## About this exercise
Where the listing below reaches the line containing "#### [9月4日时事拼盘", start writing out lines exactly, and stop once the line containing "#### [美国务卿、司法部" has been written.

## Data to process
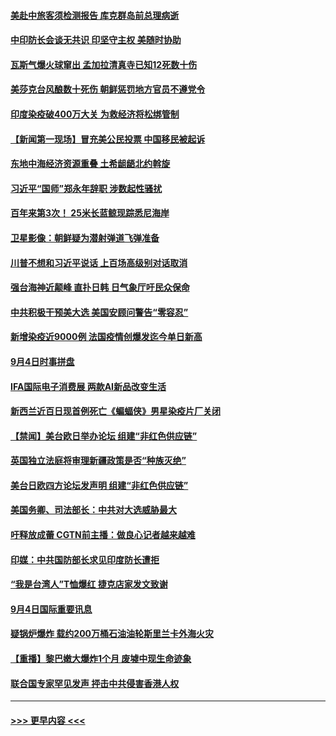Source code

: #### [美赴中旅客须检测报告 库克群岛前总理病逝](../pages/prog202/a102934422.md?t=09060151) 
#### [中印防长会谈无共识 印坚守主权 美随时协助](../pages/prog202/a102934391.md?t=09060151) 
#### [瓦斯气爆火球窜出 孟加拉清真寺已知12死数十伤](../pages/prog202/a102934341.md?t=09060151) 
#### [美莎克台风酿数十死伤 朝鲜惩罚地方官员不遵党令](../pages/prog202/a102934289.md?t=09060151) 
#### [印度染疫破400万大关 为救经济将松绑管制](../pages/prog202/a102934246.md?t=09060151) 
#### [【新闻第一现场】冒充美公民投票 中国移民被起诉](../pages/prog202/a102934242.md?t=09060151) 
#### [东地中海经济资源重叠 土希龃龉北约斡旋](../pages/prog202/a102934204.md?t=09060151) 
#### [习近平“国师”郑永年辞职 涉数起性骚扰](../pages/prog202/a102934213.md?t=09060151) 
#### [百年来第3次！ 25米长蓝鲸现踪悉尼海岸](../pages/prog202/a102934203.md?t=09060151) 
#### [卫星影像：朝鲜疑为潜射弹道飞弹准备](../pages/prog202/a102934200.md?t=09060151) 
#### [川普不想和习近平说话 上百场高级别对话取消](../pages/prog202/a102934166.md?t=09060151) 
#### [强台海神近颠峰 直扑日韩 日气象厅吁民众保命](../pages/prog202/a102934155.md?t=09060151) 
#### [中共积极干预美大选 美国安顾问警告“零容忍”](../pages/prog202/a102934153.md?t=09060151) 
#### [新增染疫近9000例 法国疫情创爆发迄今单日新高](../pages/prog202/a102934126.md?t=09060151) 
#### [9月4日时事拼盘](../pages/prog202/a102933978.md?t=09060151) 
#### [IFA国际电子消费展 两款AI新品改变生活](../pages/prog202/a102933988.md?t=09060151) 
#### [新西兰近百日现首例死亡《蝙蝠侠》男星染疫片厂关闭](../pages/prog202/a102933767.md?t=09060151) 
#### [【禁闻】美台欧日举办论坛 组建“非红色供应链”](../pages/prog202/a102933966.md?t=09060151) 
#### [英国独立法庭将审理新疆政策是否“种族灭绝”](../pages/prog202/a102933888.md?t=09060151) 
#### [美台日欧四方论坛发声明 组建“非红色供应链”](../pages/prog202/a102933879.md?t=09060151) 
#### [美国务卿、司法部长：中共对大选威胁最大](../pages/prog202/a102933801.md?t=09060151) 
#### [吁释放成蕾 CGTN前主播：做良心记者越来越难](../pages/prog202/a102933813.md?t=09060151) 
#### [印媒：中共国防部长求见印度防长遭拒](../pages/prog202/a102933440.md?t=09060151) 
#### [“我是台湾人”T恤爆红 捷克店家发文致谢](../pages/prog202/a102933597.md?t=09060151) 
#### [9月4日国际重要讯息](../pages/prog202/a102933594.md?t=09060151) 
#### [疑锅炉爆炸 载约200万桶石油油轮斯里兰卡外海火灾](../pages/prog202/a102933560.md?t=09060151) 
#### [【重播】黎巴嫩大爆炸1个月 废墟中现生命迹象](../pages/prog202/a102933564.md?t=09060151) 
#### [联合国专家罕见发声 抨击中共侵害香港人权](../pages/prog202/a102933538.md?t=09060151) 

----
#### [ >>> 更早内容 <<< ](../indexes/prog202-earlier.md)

## Answer below
#### [9月4日时事拼盘](../pages/prog202/a102933978.md?t=09060151) 
#### [IFA国际电子消费展 两款AI新品改变生活](../pages/prog202/a102933988.md?t=09060151) 
#### [新西兰近百日现首例死亡《蝙蝠侠》男星染疫片厂关闭](../pages/prog202/a102933767.md?t=09060151) 
#### [【禁闻】美台欧日举办论坛 组建“非红色供应链”](../pages/prog202/a102933966.md?t=09060151) 
#### [英国独立法庭将审理新疆政策是否“种族灭绝”](../pages/prog202/a102933888.md?t=09060151) 
#### [美台日欧四方论坛发声明 组建“非红色供应链”](../pages/prog202/a102933879.md?t=09060151) 
#### [美国务卿、司法部长：中共对大选威胁最大](../pages/prog202/a102933801.md?t=09060151) 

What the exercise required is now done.